We did need at least one person to STFU and not tell me that it was all our fault that Julius fell and whacked his head because we are "forcing" him to walk to early, which as you know will result him being stupid. Supposedly, the longer they crawl, the smarter they are. Gee, so happy that I was told that....and here I thought it was critical to berate him mercilessly until he walked. Cause you know, that's what I do with my kids, right?

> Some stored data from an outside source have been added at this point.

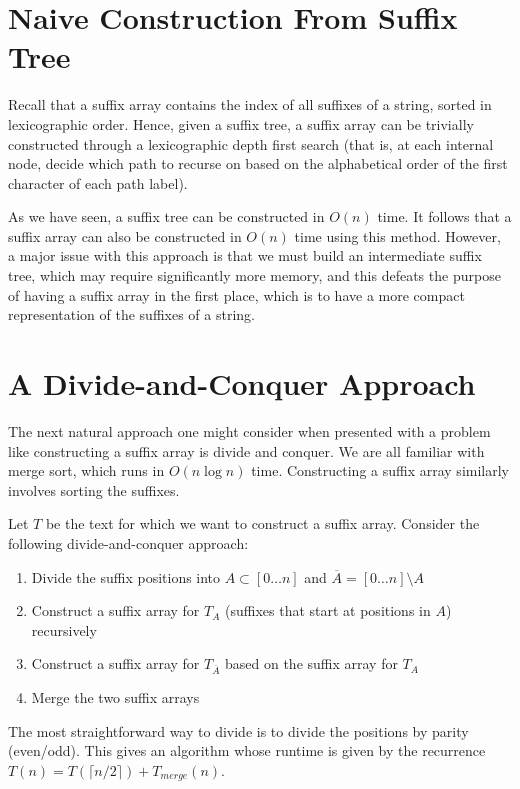 \section{Naive Construction From Suffix Tree}

Recall that a suffix array contains the index of all suffixes of a string, sorted in lexicographic order. Hence, given a suffix tree, a suffix array can be trivially constructed through a lexicographic depth first search (that is, at each internal node, decide which path to recurse on based on the alphabetical order of the first character of each path label).

As we have seen, a suffix tree can be constructed in $O(n)$ time. It follows that a suffix array can also be constructed in $O(n)$ time using this method. However, a major issue with this approach is that we must build an intermediate suffix tree, which may require significantly more memory, and this defeats the purpose of having a suffix array in the first place, which is to have a more compact representation of the suffixes of a string.

\section{A Divide-and-Conquer Approach}

The next natural approach one might consider when presented with a problem like constructing a suffix array is divide and conquer. We are all familiar with merge sort, which runs in $O(n \log n)$ time. Constructing a suffix array similarly involves sorting the suffixes.

Let $T$ be the text for which we want to construct a suffix array. Consider the following divide-and-conquer approach:

\begin{enumerate}
    \item Divide the suffix positions into $A \subset [0\ldots n]$ and $\overline{A} = [0\ldots n] \setminus A$
    \item Construct a suffix array for $T_A$ (suffixes that start at positions in $A$) recursively
    \item Construct a suffix array for $T_{\overline{A}}$ based on the suffix array for $T_A$
    \item Merge the two suffix arrays
\end{enumerate}

The most straightforward way to divide is to divide the positions by parity (even/odd). This gives an algorithm whose runtime is given by the recurrence $T(n) = T(\lceil n/2 \rceil) + T_{merge}(n)$.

And then today, my nanny tried to "help", and took the tablecloth out of the drycleaning bag and washed and dried my new linen one in the washing machine after hand scrubbing it. The red wine stain is now permanent and it has shrank considerably. Sigh....I get that she doesn't know about a lot of modern appliances and things, but I have now explained dry cleaning like a dozen damn times and she still thinks it's just a rich Canadian thing and she could do it better if Iet her. My head almost exploded; shit....that was an expensive disaster. On that previous post, btw, I want to make something clear. My nanny gets paid well, and yes, I do expect laundry and cleaning to be done during naptimes. Julius sleeps 3 hours a day. After she takes a lunch break, it's not okay with me for her to sit and watch TV while I pay her, and I was crystal clear about what I expected when I hired her. So yes, she does lots of things that are unconventional, like taking in the recycling bins and helping me garden. (We tag team, I work on flower beds while she holds the baby and she rakes leaves, etc. while I breastfeed or get him to nap.) And so what? In exchange, I have taught her about subways and vacuums and microwaves and baby car seats and what city snowplow/melters are (she thought they were tanks!) and all about cable TV/stereos and computer programs and how to handmake baby food and roast a chicken and how to call her local politician and what to order at Starbucks and Tim Hortons and lots of things she needs to know to be a real Canadian. I'm trying to get her to go to driving lessons, and she goes to ESL class now.
Now if she could just ask before helping.....or if I could just have a week that didn't suck donkey balls.
Thank God there are no more holidays coming up, I'm not sure how much more joy and family togetherness I could take.